You and your lady and your Masonic friends are cordially and fraternally invited to join us at our upcoming celebration of Washington’s birthday on the grounds of DeWint House, the historic Washington Headquarters and Museum at Tappan.

Sean Brady and Gary Petagine, educators and historians, have visited us several times and presented stirring dramas centered on the events preceding the Benedict Arnold-John Andre treason. This play picks up on events following the treason trial. Light refreshments will be served.

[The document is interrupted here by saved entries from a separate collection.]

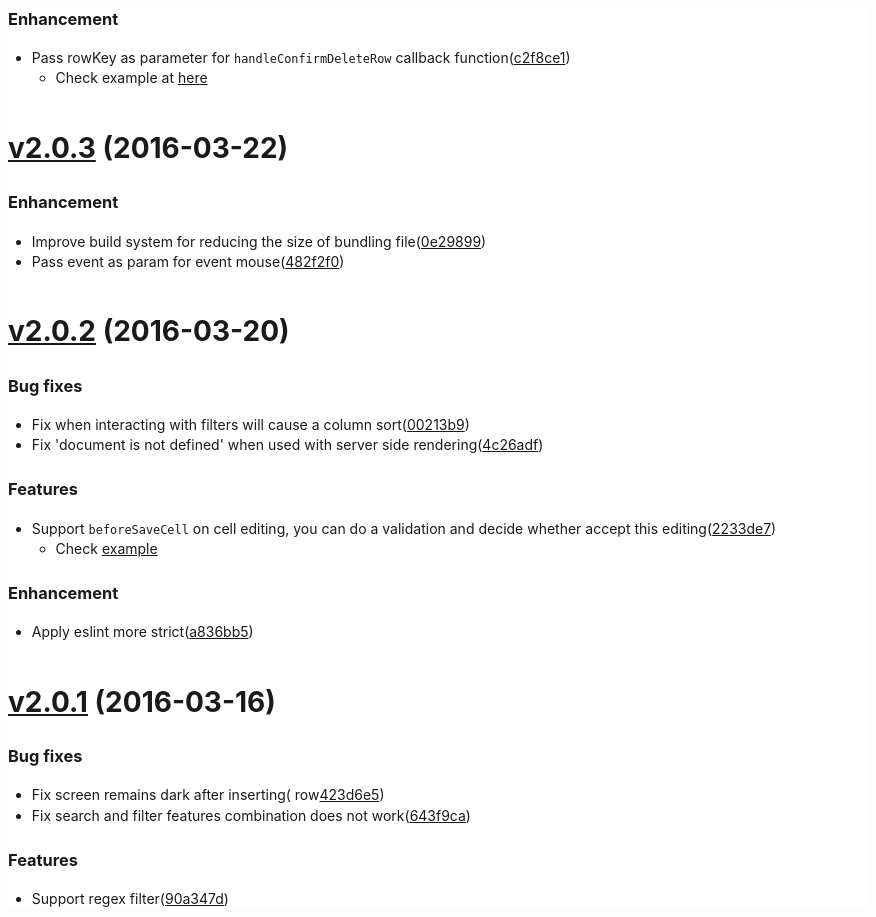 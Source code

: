 ### Enhancement
* Pass rowKey as parameter for ```handleConfirmDeleteRow``` callback function([c2f8ce1](https://github.com/AllenFang/react-bootstrap-table/commit/c2f8ce187f39f516fffa475729b54e9ea416b9d1))
	* Check example at [here](https://github.com/AllenFang/react-bootstrap-table/blob/master/examples/js/manipulation/del-row-custom-confirm.js)

<a name="v2.0.3"></a>
# [v2.0.3](https://github.com/AllenFang/react-bootstrap-table/compare/v2.0.2...v2.0.3) (2016-03-22)
### Enhancement
* Improve build system for reducing the size of bundling file([0e29899](https://github.com/AllenFang/react-bootstrap-table/commit/0e298993805bec53f7e6f0877bae41a41c20d999))
* Pass event as param for event mouse([482f2f0](https://github.com/AllenFang/react-bootstrap-table/commit/482f2f05d06706d701a06346b221d8a8409fcb1a))

<a name="v2.0.2"></a>
# [v2.0.2](https://github.com/AllenFang/react-bootstrap-table/compare/v2.0.1...v2.0.2) (2016-03-20)
### Bug fixes
* Fix when interacting with filters will cause a column sort([00213b9](https://github.com/AllenFang/react-bootstrap-table/commit/00213b99c8749ca2ce80f5970076087b8bcb8506))
* Fix 'document is not defined' when used with server side rendering([4c26adf](https://github.com/AllenFang/react-bootstrap-table/commit/4c26adf23458e68029db004c2a0d14469f74382d))

### Features
* Support ```beforeSaveCell``` on cell editing, you can do a validation and decide whether accept this editing([2233de7](https://github.com/AllenFang/react-bootstrap-table/commit/2233de70466f4259ad283d5f3dd0e7a0912774a3))
	* Check [example](https://github.com/AllenFang/react-bootstrap-table/blob/master/examples/js/cell-edit/cell-edit-hook-table.js)

### Enhancement
* Apply eslint more strict([a836bb5](https://github.com/AllenFang/react-bootstrap-table/commit/a836bb5ffefa23f5296d885646919c38c7da60a3))

<a name="v2.0.1"></a>
# [v2.0.1](https://github.com/AllenFang/react-bootstrap-table/compare/v2.0.0...v2.0.1) (2016-03-16)
### Bug fixes
* Fix screen remains dark after inserting( row[423d6e5](https://github.com/AllenFang/react-bootstrap-table/commit/423d6e5cab437286f7a83c1c4e0bec9a573ef660))
* Fix search and filter features combination does not work([643f9ca](https://github.com/AllenFang/react-bootstrap-table/commit/643f9ca053b10b820eae2e6a57774d0ba5035a98))

### Features
* Support regex filter([90a347d](https://github.com/AllenFang/react-bootstrap-table/commit/90a347dcd771295365df8a0e309d71f29d2a8cec))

Wednesday, February 7, 2018

‘Freemasons and presidential funerals’

The lecture series at the Chancellor Robert R. Livingston Masonic Library of the Grand Lodge of New York will continue in two weeks with a presentation by the author of The President Is Dead! From the publicity:

The President Is Dead!
Presented by Bro. Louis Picone
Thursday, February 22 at 6:30 p.m.
Livingston Library
71 W. 23rd Street, 14th floor
Photo ID required to enter Masonic Hall
RSVP here

As many presidents of the United States of America were Freemasons, it is not surprising that the organization has been involved with presidential funerals. The history Freemasonry and presidential funerals goes back to the very beginning. Despite the fact George Washington asked for no “funeral oration,” Martha Washington allowed the Freemasons to hold final burial ceremonies for the first president. Louis L. Picone will discuss the Freemasons’ recurring role in several presidents’ funerals, burials, and tomb dedications that spanned from Washington into the twentieth century.

Courtesy Bill Mauer
Louis Picone
Louis L. Picone is the author of The President Is Dead! The Extraordinary Stories of the Presidential Deaths, Final Days, Burials, and Beyond (Skyhorse Publishing, 2016) and Where the Presidents Were Born: The History & Preservation of the Presidential Birthplaces (Schiffer Publishing, 2012). He has served on the board of the Roxbury Historic Trust and is a member of the Authors Guild, American Historians Association, and Mensa International. Louis has spoken widely on the topic of the presidents and the places we commemorate them, including the Grover Cleveland Birthplace State Historic Site, James A. Garfield National Historic Site, and the June 2016 international conference “U.S. Presidents and Russian Rulers” at the Russian Academy of Sciences in Moscow.

Monday, February 5, 2018

‘Philosophies of freedom’

I haven’t posted in a while, and since registration for this event just opened, I might as well resume with this news from the School of Practical Philosophy—as ideal a complement to Masonic pursuits as I can recommend to you. Go to this lecture. The speaker is the principal of the school, and he heads its Plato studies program. From the publicity:

A Lecture with Mr. Russell Bosworth
Saturday, March 3 at 7 p.m.
School of Practical Philosophy
12 East 79th Street, Manhattan

The Truth Will Set You Free.

Who are You?
What is Truth?
What is Freedom?
How can You be Free?

Throughout the ages, philosophers in the East and West have responded to these questions through thoughtful analyses and inspiring stories and myths. Join us for an entertaining evening exploring the profound wisdom these sages present, and discover time-tested practices that can set us free today—free from anxiety, free from fear, free to realize our true potential, free to be happy, free to be oneself.

Admission costs $25 per person, which includes light refreshments, and tickets are available through the Registration Office in the building or here.